Betapa mudah hukum melilit Benny Handoko. Pemilik akun Twitter @benhan ini berkomentar pedas mengenai kasus M. Misbakhun--bekas politikus Partai Keadilan Sejahtera yang kini berpindah ke Partai Golkar. Gara-gara kicauan ini, Benny ditetapkan sebagai tersangka pencemaran nama baik dengan ancaman hukuman cukup berat.
Penegak hukum terkesan begitu lihai menyulap masalah sepele menjadi besar. Kicauan lewat Twitter pada akhir tahun lalu itu seakan perkara yang penting sekali sehingga harus diproses. Benny bahkan sempat ditahan di Penjara Cipinang, Jakarta, dan baru dilepas lagi setelah diprotes publik.
Benar, dalam kicauannya, Benny menyebut Misbakhun sebagai perampok Bank Century. Tapi pendapat ini semestinya tidak serta-merta dianggap sebagai pencemaran nama baik. Betapapun pedasnya ucapan seseorang lewat media sosial, seharusnya tetap dikategorikan sebagai ekspresi menyampaikan pendapat.
Misbakhun boleh saja merasa dicemarkan namanya. Kendati pernah didakwa memalsukan dokumen pencairan L/C Bank Century dan divonis 2 tahun penjara, belakangan ia dinyatakan tak bersalah oleh Mahkamah Agung lewat peninjauan kembali.
Hanya, polisi dan jaksa tidak perlu memprosesnya bila pengaduan Misbakhun itu berlebihan. Apalagi, Benny dituduh melanggar Undang-Undang Nomor 11 Tahun 2008 tentang Informasi dan Transaksi Elektronik, yang sejak awal kelahirannya kontroversial karena memuat banyak "pasal karet" yang cenderung membungkam kebebasan berpendapat.
Benny dijerat dengan Pasal 3 ayat 1 undang-undang tersebut, aturan yang juga gampang disalahgunakan.
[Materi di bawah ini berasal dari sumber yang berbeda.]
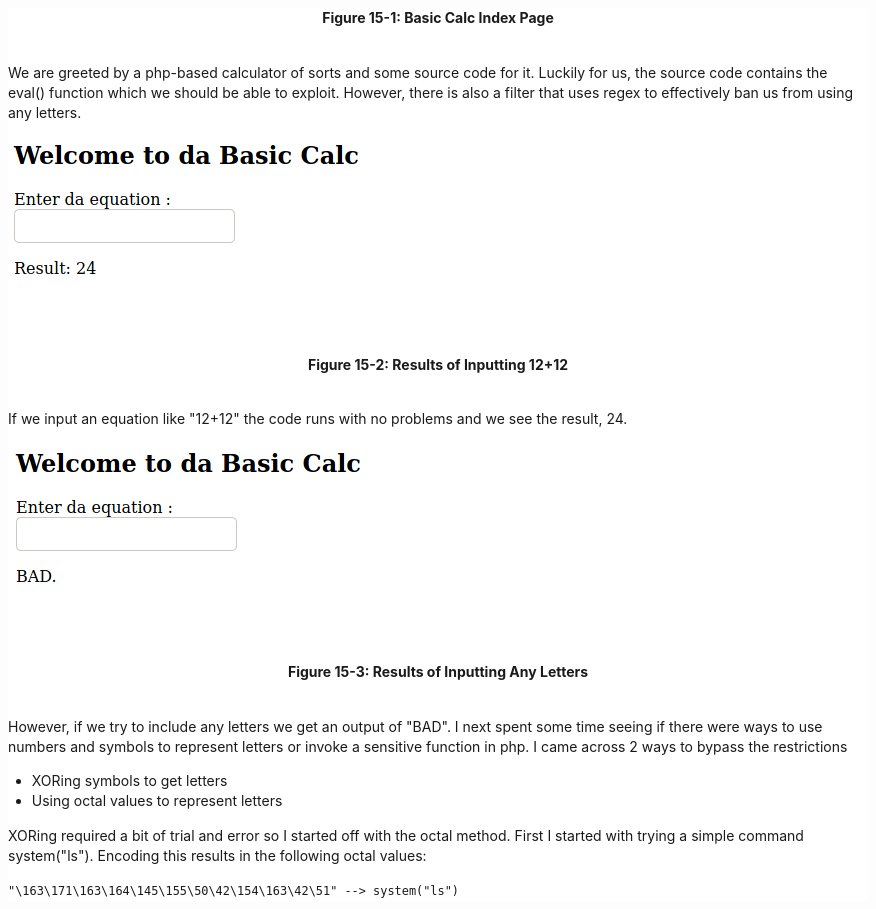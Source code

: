 <figcaption align=center><b>Figure 15-1: Basic Calc Index Page</b></figcaption>
&nbsp;


We are greeted by a php-based calculator of sorts and some source code for it. Luckily for us,
the source code contains the eval() function which we should be able to exploit. However,
there is also a filter that uses regex to effectively ban us from using any letters.

![Equation](/assets/grabCON/calc2.png)
<figcaption align=center><b>Figure 15-2: Results of Inputting 12+12</b></figcaption>
&nbsp;


If we input an equation like "12+12" the code runs with no problems and we see the result, 24.

![Bad](/assets/grabCON/calc3.png)
<figcaption align=center><b>Figure 15-3: Results of Inputting Any Letters</b></figcaption>
&nbsp;


However, if we try to include any letters we get an output of "BAD". I next spent some time
seeing if there were ways to use numbers and symbols to represent letters or invoke a sensitive function in php.
I came across 2 ways to bypass the restrictions

- XORing symbols to get letters
- Using octal values to represent letters

XORing required a bit of trial and error so I started off with the octal method. First I started with
trying a simple command system("ls"). Encoding this results in the following octal values:

```
"\163\171\163\164\145\155\50\42\154\163\42\51" --> system("ls")
```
Ayat ini mengatur soal setiap orang yang secara sengaja dan tanpa hak mendistribusikan informasi atau dokumen elektronik yang memiliki muatan penghinaan atau pencemaran nama baik. Pelakunya diancam hukuman maksimal 6 tahun penjara dan/atau denda Rp 1 miliar.
Tak ada kriteria jelas mengenai muatan yang dianggap sebagai penghinaan atau pencemaran nama baik itu. Semua bergantung pada perasaan subyektif si pengadu. Tapi, dengan adanya unsur "tanpa hak" dalam ayat itu, seharusnya pula Benny tidak dijadikan tersangka. Soalnya, konstitusi justru menjamin hak Benny untuk berpendapat secara lisan maupun tulisan.
Penegak hukum juga perlu menempatkan kicauan Benny dalam konteksnya. Apakah ia sengaja ingin menghina orang, atau sekadar mengeskpresikan pendapat? Jangan-jangan kicauan itu hanya sebagai luapan kekesalan terhadap lemahnya penanganan kasus korupsi di negeri ini. Kalau kekecewaan seperti itu, bukan hanya Benny yang merasakan, melainkan hampir semua pengguna media sosial, bahkan khalayak ramai.
Langkah penegak hukum yang terburu-buru memproses kasus Benny justru akan menambah kekecewaan publik. Polisi dan jaksa seharusnya berupaya membongkar kasus korupsi yang besar, seperti yang dilakukan Komisi Pemberantasan Korupsi bukannya menjerat orang yang bersikap antikorupsi.